Par Waqas Mirza
Les Fondateurs font des enfants / conception de Zoé Cadotsch et Julien Basler / Le Petit Théâtre / du 16 au 20 mars 2016 / plus d’infos
La compagnie « Les fondateurs » met la patience des petits à l’épreuve. Sur une scène sans décor peuplée par des acteurs, la pression monte petit à petit. Avec de nombreux éclats… de ballons, de rire, et parfois pire.
Pleine à craquer, la salle intime du Petit Théâtre lausannois en ce mercredi après-midi. Pendant que le jeune public prend place sur ses longs bancs rouges, quelques retardataires cherchent à caser leur manteau dans le vestiaire « imitation école primaire ». Les crochets sont aussi rares que les places pour voir la pièce, qui affiche d’ores et déjà complet jusqu’au 20 mars. Les parents tiennent à accompagner leurs petits, curieux de voir à l’œuvre cette compagnie productrice d’expériences théâtrales originales depuis 2009. Sous surveillance parentale, le brouhaha s’estompe rapidement; mais la révolte enfantine s’exprimera plus tard sans aucune gêne.
Quatre acteurs entrent sur scène, tous de bleus vêtus. Sans mot dire, ils chauffent des ballons à sculpter, les étirant à souhait. Tout à coup, une compétition est lancée: chacun gonfle son ballon à l’aide d’une petite pompe et tente de modeler un chien, tant bien que mal. Pendant que sur scène se multiplient les explosions et la production de caniches difformes, dans le public les uns ricanent joyeusement, tandis que d’autres luttent avec leur raison pour donner un sens à ces évènements décousus. Ils peineront tout au long du spectacle, qui maintiendra jusqu’au bout un jeu d’acteur entièrement fondé sur le principe de l’improvisation. À chaque nouvelle représentation, la partition est construite dans l’instant pour enrichir l’intrigue principale: faire avancer la fabrication du décor.

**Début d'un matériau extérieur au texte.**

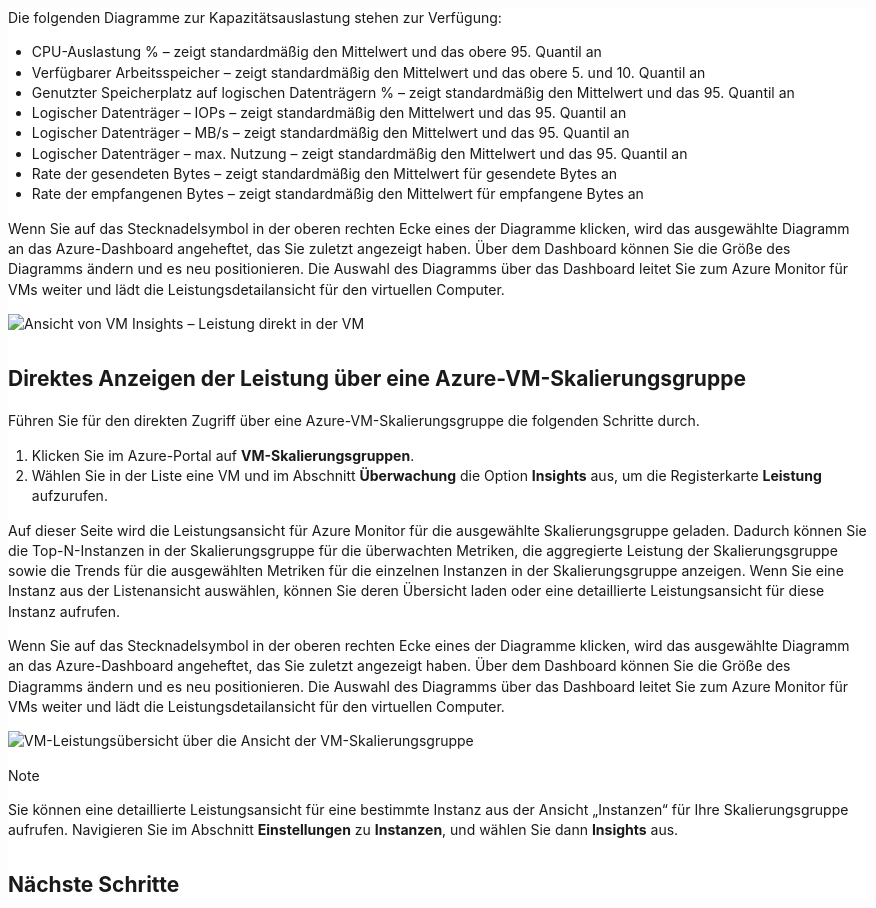 Die folgenden Diagramme zur Kapazitätsauslastung stehen zur Verfügung:

* CPU-Auslastung % – zeigt standardmäßig den Mittelwert und das obere 95. Quantil an 
* Verfügbarer Arbeitsspeicher – zeigt standardmäßig den Mittelwert und das obere 5. und 10. Quantil an 
* Genutzter Speicherplatz auf logischen Datenträgern % – zeigt standardmäßig den Mittelwert und das 95. Quantil an 
* Logischer Datenträger – IOPs – zeigt standardmäßig den Mittelwert und das 95. Quantil an
* Logischer Datenträger – MB/s – zeigt standardmäßig den Mittelwert und das 95. Quantil an
* Logischer Datenträger – max. Nutzung – zeigt standardmäßig den Mittelwert und das 95. Quantil an
* Rate der gesendeten Bytes – zeigt standardmäßig den Mittelwert für gesendete Bytes an 
* Rate der empfangenen Bytes – zeigt standardmäßig den Mittelwert für empfangene Bytes an

Wenn Sie auf das Stecknadelsymbol in der oberen rechten Ecke eines der Diagramme klicken, wird das ausgewählte Diagramm an das Azure-Dashboard angeheftet, das Sie zuletzt angezeigt haben. Über dem Dashboard können Sie die Größe des Diagramms ändern und es neu positionieren. Die Auswahl des Diagramms über das Dashboard leitet Sie zum Azure Monitor für VMs weiter und lädt die Leistungsdetailansicht für den virtuellen Computer.  

![Ansicht von VM Insights – Leistung direkt in der VM](./media/vminsights-performance/vminsights-performance-directvm-01.png)

## <a name="view-performance-directly-from-an-azure-virtual-machine-scale-set"></a>Direktes Anzeigen der Leistung über eine Azure-VM-Skalierungsgruppe

Führen Sie für den direkten Zugriff über eine Azure-VM-Skalierungsgruppe die folgenden Schritte durch.

1. Klicken Sie im Azure-Portal auf **VM-Skalierungsgruppen**.
2. Wählen Sie in der Liste eine VM und im Abschnitt **Überwachung** die Option **Insights** aus, um die Registerkarte **Leistung** aufzurufen.

Auf dieser Seite wird die Leistungsansicht für Azure Monitor für die ausgewählte Skalierungsgruppe geladen. Dadurch können Sie die Top-N-Instanzen in der Skalierungsgruppe für die überwachten Metriken, die aggregierte Leistung der Skalierungsgruppe sowie die Trends für die ausgewählten Metriken für die einzelnen Instanzen in der Skalierungsgruppe anzeigen. Wenn Sie eine Instanz aus der Listenansicht auswählen, können Sie deren Übersicht laden oder eine detaillierte Leistungsansicht für diese Instanz aufrufen.

Wenn Sie auf das Stecknadelsymbol in der oberen rechten Ecke eines der Diagramme klicken, wird das ausgewählte Diagramm an das Azure-Dashboard angeheftet, das Sie zuletzt angezeigt haben. Über dem Dashboard können Sie die Größe des Diagramms ändern und es neu positionieren. Die Auswahl des Diagramms über das Dashboard leitet Sie zum Azure Monitor für VMs weiter und lädt die Leistungsdetailansicht für den virtuellen Computer.  

![VM-Leistungsübersicht über die Ansicht der VM-Skalierungsgruppe](./media/vminsights-performance/vminsights-performance-directvmss-01.png)

>[!NOTE]
>Sie können eine detaillierte Leistungsansicht für eine bestimmte Instanz aus der Ansicht „Instanzen“ für Ihre Skalierungsgruppe aufrufen. Navigieren Sie im Abschnitt **Einstellungen** zu **Instanzen**, und wählen Sie dann **Insights** aus.



## <a name="next-steps"></a>Nächste Schritte
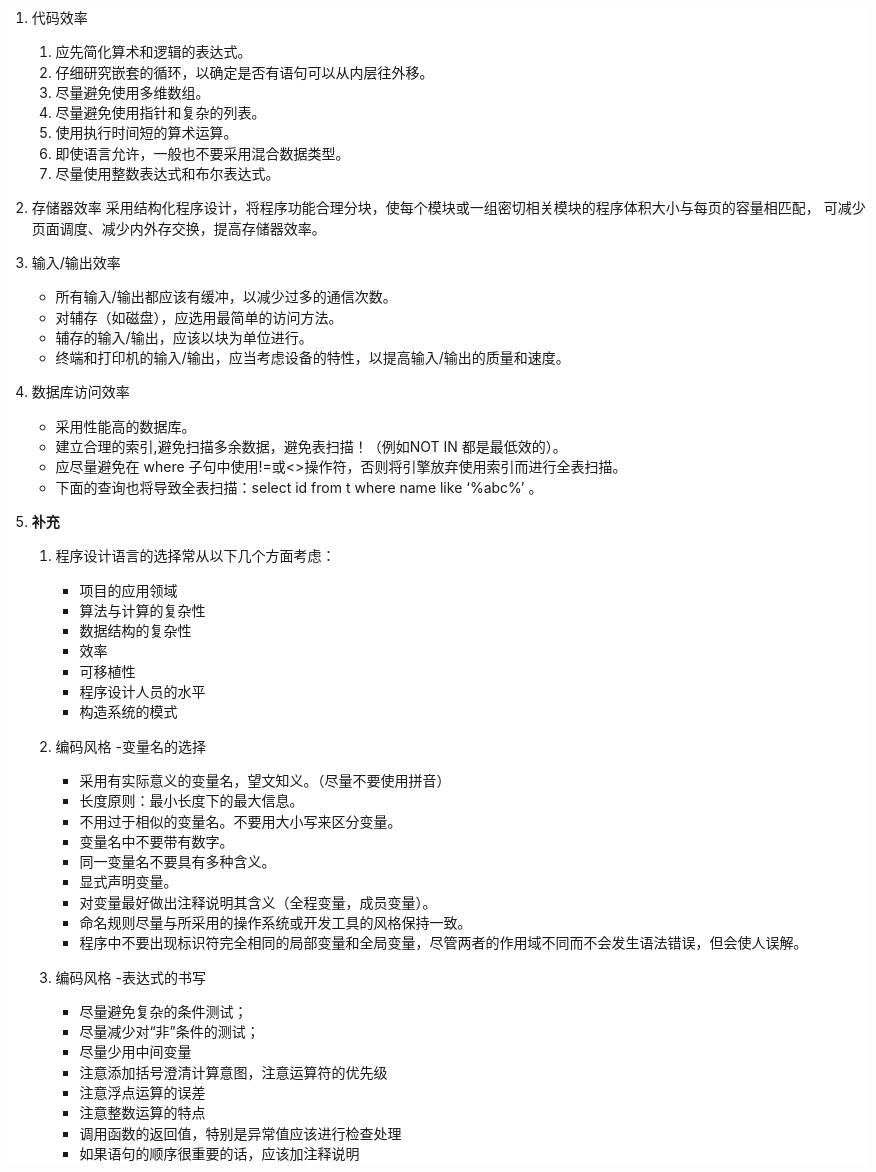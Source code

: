    1. 代码效率
      1. 应先简化算术和逻辑的表达式。
      2. 仔细研究嵌套的循环，以确定是否有语句可以从内层往外移。
      3. 尽量避免使用多维数组。
      4. 尽量避免使用指针和复杂的列表。
      5. 使用执行时间短的算术运算。
      6. 即使语言允许，一般也不要采用混合数据类型。
      7. 尽量使用整数表达式和布尔表达式。
   2. 存储器效率
      采用结构化程序设计，将程序功能合理分块，使每个模块或一组密切相关模块的程序体积大小与每页的容量相匹配，
      可减少页面调度、减少内外存交换，提高存储器效率。
   3. 输入/输出效率
      - 所有输入/输出都应该有缓冲，以减少过多的通信次数。
      - 对辅存（如磁盘），应选用最简单的访问方法。
      - 辅存的输入/输出，应该以块为单位进行。
      - 终端和打印机的输入/输出，应当考虑设备的特性，以提高输入/输出的质量和速度。
   4. 数据库访问效率
      - 采用性能高的数据库。
      - 建立合理的索引,避免扫描多余数据，避免表扫描！（例如NOT IN 都是最低效的）。
      - 应尽量避免在 where 子句中使用!=或<>操作符，否则将引擎放弃使用索引而进行全表扫描。
      - 下面的查询也将导致全表扫描：select id from t where name like ‘%abc%’  。

5. **补充**

   1. 程序设计语言的选择常从以下几个方面考虑：
      - 项目的应用领域
      - 算法与计算的复杂性
      - 数据结构的复杂性
      - 效率
      - 可移植性
      - 程序设计人员的水平
      - 构造系统的模式

   2. 编码风格 -变量名的选择
      - 采用有实际意义的变量名，望文知义。（尽量不要使用拼音）
      - 长度原则：最小长度下的最大信息。
      - 不用过于相似的变量名。不要用大小写来区分变量。
      - 变量名中不要带有数字。
      - 同一变量名不要具有多种含义。
      - 显式声明变量。
      - 对变量最好做出注释说明其含义（全程变量，成员变量）。
      - 命名规则尽量与所采用的操作系统或开发工具的风格保持一致。
      - 程序中不要出现标识符完全相同的局部变量和全局变量，尽管两者的作用域不同而不会发生语法错误，但会使人误解。

   3. 编码风格 -表达式的书写
      - 尽量避免复杂的条件测试；
      - 尽量减少对“非”条件的测试；
      - 尽量少用中间变量
      - 注意添加括号澄清计算意图，注意运算符的优先级
      - 注意浮点运算的误差
      - 注意整数运算的特点
      - 调用函数的返回值，特别是异常值应该进行检查处理
      - 如果语句的顺序很重要的话，应该加注释说明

De micro-histoires s’imbriquent certes dans cette base dramaturgique: un groupe d’adultes qui prépare une grande structure pour une fête d’anniversaire. En attendant, ils discutent en liant des ballons de toute forme: de longs ballons à modeler qu’ils baptisent et classent comme « foufou », « demi-foufou » ou « anti-foufou », et des ronds gonflés à l’hélium afin de faire flotter les autres. S’ils ne gonflent pas des ballons, ils discutent. Ressassent des souvenirs de leur propre enfance: les cadeaux qu’ils avaient reçus, le premier vélo d’un rouge inoubliable, le collier de perles indestructible, le gâteau gigantesque contenant un poney. Parfois ils font bande à part, s’élisent mutuellement « chefs du groupe », se disputent puis se réconcilient.
Le public, lui, reste très partagé, et donne régulièrement son avis. Si les amusés rient à pleines dents, les ennuyés n’hésitent pas à le faire savoir. À plusieurs reprises, un garnement crie son mécontentement. La compagnie intègre ses récriminations sans se laisser faire. Son cruel et fréquent « C’est pas drôle! » devient un refrain dans la bouche des acteurs qui lui adjoignent systématiquement « Et c’est pas grave ». Non, ce n’est pas grave – sauf quand une famille décide de quitter la salle dix minutes avant la fin de la représentation!
Mettant l’accent sur la construction en live d’un espace au détriment de celle d’une intrigue, Zoé Cadotsch et Julien Basler qui dirigent Les Fondateurs ne font pas seulement « des enfants », ils font du contemporain enfantin. Et comme avec le public adulte, ça ne marche pas à tous les coups. Si, à la première, certains ont accueilli avec plaisir l’énergie investie par les acteurs ainsi que les ballons offerts au public à la fin de la pièce, d’autres semblent avoir regretté amèrement qu’on leur ait dérobé une heure précieuse habituellement dédiée aux écrans minuscules des tablettes numériques.